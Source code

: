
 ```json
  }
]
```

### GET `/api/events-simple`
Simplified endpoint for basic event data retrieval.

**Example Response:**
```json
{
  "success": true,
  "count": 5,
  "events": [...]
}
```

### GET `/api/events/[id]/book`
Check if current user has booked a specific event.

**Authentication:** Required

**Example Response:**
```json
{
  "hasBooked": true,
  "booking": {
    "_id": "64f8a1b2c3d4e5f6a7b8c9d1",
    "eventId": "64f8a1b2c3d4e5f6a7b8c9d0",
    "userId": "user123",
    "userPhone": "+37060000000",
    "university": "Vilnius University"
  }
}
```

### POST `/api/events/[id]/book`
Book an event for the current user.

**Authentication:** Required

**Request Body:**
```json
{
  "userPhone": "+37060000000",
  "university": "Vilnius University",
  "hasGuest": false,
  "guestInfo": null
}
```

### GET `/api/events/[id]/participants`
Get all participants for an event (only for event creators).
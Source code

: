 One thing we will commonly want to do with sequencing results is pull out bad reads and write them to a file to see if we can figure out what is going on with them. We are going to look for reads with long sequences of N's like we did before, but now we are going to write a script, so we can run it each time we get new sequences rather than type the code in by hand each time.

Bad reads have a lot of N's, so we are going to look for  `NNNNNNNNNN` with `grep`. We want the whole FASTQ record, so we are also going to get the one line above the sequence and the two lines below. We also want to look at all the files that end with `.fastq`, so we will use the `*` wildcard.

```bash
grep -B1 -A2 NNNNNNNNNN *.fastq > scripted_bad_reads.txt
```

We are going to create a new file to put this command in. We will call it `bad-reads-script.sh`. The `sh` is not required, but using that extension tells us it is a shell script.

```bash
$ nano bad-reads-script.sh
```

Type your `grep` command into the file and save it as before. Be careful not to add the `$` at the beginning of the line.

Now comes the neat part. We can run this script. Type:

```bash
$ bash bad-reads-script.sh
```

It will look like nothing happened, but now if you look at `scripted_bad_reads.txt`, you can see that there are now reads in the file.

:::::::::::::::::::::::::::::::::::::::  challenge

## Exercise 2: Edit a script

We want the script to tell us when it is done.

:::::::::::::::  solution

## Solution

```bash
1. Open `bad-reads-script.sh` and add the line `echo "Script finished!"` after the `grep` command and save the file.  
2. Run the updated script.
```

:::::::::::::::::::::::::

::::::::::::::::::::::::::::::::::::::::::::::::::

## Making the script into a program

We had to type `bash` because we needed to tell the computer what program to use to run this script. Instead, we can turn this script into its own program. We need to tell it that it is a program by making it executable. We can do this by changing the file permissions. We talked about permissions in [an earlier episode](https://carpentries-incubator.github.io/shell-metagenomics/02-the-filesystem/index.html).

Task objective:
All of the records above are to be printed again exactly as they appear.

Answer space:
Source code

:
 ```json
  }
]
```

### GET `/api/events-simple`
Simplified endpoint for basic event data retrieval.

**Example Response:**
```json
{
  "success": true,
  "count": 5,
  "events": [...]
}
```

### GET `/api/events/[id]/book`
Check if current user has booked a specific event.

**Authentication:** Required

**Example Response:**
```json
{
  "hasBooked": true,
  "booking": {
    "_id": "64f8a1b2c3d4e5f6a7b8c9d1",
    "eventId": "64f8a1b2c3d4e5f6a7b8c9d0",
    "userId": "user123",
    "userPhone": "+37060000000",
    "university": "Vilnius University"
  }
}
```

### POST `/api/events/[id]/book`
Book an event for the current user.

**Authentication:** Required

**Request Body:**
```json
{
  "userPhone": "+37060000000",
  "university": "Vilnius University",
  "hasGuest": false,
  "guestInfo": null
}
```

### GET `/api/events/[id]/participants`
Get all participants for an event (only for event creators).
Source code

: One thing we will commonly want to do with sequencing results is pull out bad reads and write them to a file to see if we can figure out what is going on with them. We are going to look for reads with long sequences of N's like we did before, but now we are going to write a script, so we can run it each time we get new sequences rather than type the code in by hand each time.

Bad reads have a lot of N's, so we are going to look for  `NNNNNNNNNN` with `grep`. We want the whole FASTQ record, so we are also going to get the one line above the sequence and the two lines below. We also want to look at all the files that end with `.fastq`, so we will use the `*` wildcard.

```bash
grep -B1 -A2 NNNNNNNNNN *.fastq > scripted_bad_reads.txt
```

We are going to create a new file to put this command in. We will call it `bad-reads-script.sh`. The `sh` is not required, but using that extension tells us it is a shell script.

```bash
$ nano bad-reads-script.sh
```

Type your `grep` command into the file and save it as before. Be careful not to add the `$` at the beginning of the line.

Now comes the neat part. We can run this script. Type:

```bash
$ bash bad-reads-script.sh
```

It will look like nothing happened, but now if you look at `scripted_bad_reads.txt`, you can see that there are now reads in the file.

:::::::::::::::::::::::::::::::::::::::  challenge

## Exercise 2: Edit a script

We want the script to tell us when it is done.

:::::::::::::::  solution

## Solution

```bash
1. Open `bad-reads-script.sh` and add the line `echo "Script finished!"` after the `grep` command and save the file.  
2. Run the updated script.
```

:::::::::::::::::::::::::

::::::::::::::::::::::::::::::::::::::::::::::::::

## Making the script into a program

We had to type `bash` because we needed to tell the computer what program to use to run this script. Instead, we can turn this script into its own program. We need to tell it that it is a program by making it executable. We can do this by changing the file permissions. We talked about permissions in [an earlier episode](https://carpentries-incubator.github.io/shell-metagenomics/02-the-filesystem/index.html).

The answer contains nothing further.